2 more elections on tap for Colorado state Senate
The results of Colorado’s 2018 midterms will mean two more elections before the end of the year, both for soon-to-be-vacant state Senate seats.
Democratic Sen. Matt Jones of Louisville ran for the Boulder County Board of County Commissioners and won. He will be sworn into office on Jan. 8.
The same happened to Democratic Sen. John Kefalas of Fort Collins, who won a seat on the Larimer County Board of County Commissioners. He also will be sworn in on Jan. 8.
The General Assembly’s eagle-eyed attorneys in Legislative Legal Services anticipated what was to come and wrote on Oct. 30 that there are no rules about when a member of the General Assembly resigns if that lawmaker wins a seat to another office.
In fact, the two senators could continue to hold seats in the state Senate AND serve on the county commissions to which they were elected, the attorneys opined.
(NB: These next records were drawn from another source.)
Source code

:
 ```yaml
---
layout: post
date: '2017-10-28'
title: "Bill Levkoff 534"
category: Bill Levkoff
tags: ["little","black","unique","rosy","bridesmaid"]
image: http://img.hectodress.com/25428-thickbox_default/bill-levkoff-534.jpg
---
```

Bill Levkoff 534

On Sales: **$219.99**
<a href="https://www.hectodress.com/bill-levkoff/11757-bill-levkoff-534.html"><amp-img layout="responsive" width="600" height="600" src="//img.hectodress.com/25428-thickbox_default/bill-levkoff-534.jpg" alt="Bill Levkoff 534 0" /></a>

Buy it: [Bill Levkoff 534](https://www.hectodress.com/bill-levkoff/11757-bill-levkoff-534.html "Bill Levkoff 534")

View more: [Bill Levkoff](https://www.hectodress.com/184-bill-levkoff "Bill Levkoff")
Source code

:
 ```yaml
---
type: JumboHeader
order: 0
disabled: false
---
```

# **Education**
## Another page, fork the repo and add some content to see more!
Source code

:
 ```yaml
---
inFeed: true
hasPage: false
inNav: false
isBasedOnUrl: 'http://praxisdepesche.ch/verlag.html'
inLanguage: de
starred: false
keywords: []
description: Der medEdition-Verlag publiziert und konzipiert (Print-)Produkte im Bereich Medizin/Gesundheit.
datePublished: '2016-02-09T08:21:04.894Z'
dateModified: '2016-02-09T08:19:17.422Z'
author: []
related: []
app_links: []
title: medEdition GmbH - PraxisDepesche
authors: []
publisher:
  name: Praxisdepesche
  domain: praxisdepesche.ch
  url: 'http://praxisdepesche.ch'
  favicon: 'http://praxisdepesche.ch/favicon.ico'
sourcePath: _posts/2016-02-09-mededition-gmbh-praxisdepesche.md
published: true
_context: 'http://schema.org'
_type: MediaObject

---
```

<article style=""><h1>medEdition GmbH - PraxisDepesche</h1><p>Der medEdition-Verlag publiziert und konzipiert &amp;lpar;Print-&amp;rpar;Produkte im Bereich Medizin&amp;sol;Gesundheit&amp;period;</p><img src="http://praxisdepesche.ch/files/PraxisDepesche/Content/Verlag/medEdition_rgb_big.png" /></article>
However, people generally choose not to do that because of the potential for conflicts of interest, the opinion stated.
The state Senate already has a member serving in two capacities: Democratic Sen. Dominick Moreno of Commerce City, who is in line to be the next chair of the Joint Budget Committee, is also a member of the Adams 12 school board. He was appointed to that seat earlier this year and has said he does not intend to run for the seat in the next election, which will be next November.
The notion of holding both seats drew laughs from Kefalas and Jones. That’s not what the voters who elected them to the county commission intended, Kefalas told Colorado Politics.
Once upon a time, a lawmaker anticipating a resignation could time it in such a way that the successor could conceivably hold office longer than the eight years mandated by term limits (two terms in the Senate, four in the House).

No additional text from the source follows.